Methods: The study is designed as a multi-centre prospective clinical observational trial. An extensive primary data set of clinical, neuroimaging, electrophysiological, and laboratory data will be collected within 96 h of stroke onset from patients with relevant upper extremity deficit, as indexed by a Fugl-Meyer-Upper Extremity (FM-UE) score ≤ 50. At least 200 patients will be recruited. Clinical scores will include the FM-UE score (range 0-66, unimpaired function is indicated by a score of 66), Action Research Arm Test, modified Rankin Scale, Barthel Index and Stroke-Specific Quality of Life Scale. Follow-up clinical scores and applied types and amount of rehabilitation treatment will be documented in the rehabilitation hospitals. Final follow-up clinical scoring will be performed 90 days after the stroke event. The primary endpoint is the change in FM-UE defined as 90 days FM-UE minus initial FM-UE, divided by initial FM-UE impairment. Changes in the other clinical scores serve as secondary endpoints. Machine learning methods will be employed to analyze the data and predict primary and secondary endpoints based on the primary data set and the different rehabilitation treatments.

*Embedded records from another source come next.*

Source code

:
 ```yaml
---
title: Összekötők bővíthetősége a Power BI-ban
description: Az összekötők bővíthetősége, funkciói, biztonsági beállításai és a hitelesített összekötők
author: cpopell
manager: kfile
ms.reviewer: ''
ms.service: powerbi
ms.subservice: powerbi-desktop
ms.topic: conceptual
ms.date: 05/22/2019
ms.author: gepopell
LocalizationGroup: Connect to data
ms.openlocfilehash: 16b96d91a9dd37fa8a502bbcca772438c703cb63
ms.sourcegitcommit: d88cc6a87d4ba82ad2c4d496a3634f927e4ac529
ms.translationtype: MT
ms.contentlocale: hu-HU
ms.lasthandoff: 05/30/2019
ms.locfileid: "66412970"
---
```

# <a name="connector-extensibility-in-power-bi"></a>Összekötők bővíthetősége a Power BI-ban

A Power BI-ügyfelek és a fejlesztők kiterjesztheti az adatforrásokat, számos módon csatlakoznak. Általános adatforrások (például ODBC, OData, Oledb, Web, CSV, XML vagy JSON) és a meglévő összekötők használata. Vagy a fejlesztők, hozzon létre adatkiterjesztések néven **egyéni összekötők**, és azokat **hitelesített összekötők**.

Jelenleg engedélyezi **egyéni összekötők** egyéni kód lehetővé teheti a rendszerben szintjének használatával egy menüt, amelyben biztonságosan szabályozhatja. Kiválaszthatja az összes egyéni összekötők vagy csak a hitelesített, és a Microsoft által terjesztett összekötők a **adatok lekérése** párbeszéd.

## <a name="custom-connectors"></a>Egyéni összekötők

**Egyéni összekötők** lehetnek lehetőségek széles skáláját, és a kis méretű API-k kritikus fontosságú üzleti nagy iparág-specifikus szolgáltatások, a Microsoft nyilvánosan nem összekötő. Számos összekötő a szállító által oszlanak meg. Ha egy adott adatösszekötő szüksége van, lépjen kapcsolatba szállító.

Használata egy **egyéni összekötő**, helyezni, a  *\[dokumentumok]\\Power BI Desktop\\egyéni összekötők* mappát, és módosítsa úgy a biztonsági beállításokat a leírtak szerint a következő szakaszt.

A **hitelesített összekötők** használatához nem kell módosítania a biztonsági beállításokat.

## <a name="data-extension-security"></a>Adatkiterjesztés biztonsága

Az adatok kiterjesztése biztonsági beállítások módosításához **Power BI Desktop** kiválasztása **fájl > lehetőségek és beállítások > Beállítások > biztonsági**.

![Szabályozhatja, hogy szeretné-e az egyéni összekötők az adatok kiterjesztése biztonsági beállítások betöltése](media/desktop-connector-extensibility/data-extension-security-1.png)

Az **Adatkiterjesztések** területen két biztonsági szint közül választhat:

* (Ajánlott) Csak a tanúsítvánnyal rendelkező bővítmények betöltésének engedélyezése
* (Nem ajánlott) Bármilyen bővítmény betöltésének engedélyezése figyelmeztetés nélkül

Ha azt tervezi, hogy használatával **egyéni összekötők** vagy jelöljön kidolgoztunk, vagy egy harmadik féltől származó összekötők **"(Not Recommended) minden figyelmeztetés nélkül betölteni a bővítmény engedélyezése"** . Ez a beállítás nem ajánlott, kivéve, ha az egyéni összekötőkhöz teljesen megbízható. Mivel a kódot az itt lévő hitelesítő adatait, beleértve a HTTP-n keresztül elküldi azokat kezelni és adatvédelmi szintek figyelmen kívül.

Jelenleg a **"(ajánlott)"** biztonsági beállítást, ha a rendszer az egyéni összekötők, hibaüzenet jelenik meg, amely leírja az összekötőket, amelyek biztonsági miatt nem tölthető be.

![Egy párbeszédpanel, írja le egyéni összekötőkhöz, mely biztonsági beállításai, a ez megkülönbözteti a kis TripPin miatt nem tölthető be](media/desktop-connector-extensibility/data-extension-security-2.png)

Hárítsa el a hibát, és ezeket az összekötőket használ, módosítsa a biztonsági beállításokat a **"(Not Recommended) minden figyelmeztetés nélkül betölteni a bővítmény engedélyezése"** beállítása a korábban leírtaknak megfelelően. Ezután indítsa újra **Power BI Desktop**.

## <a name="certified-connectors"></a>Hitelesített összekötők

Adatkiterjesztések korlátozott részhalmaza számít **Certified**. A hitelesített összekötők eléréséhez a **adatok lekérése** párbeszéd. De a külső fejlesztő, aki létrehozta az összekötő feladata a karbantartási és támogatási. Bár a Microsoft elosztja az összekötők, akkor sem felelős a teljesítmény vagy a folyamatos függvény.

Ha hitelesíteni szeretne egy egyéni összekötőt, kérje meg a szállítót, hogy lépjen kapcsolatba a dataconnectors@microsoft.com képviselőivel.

Discussion: If successful, outcome and relation to rehabilitation treatment in patients with acute motor stroke will be predictable more reliably than currently possible, leading to personalized neurorehabilitation. An important regulatory aspect of this trial is the first-time implementation of systematic patient data transfer between emergency and rehabilitation hospitals, which are divided institutions in Germany.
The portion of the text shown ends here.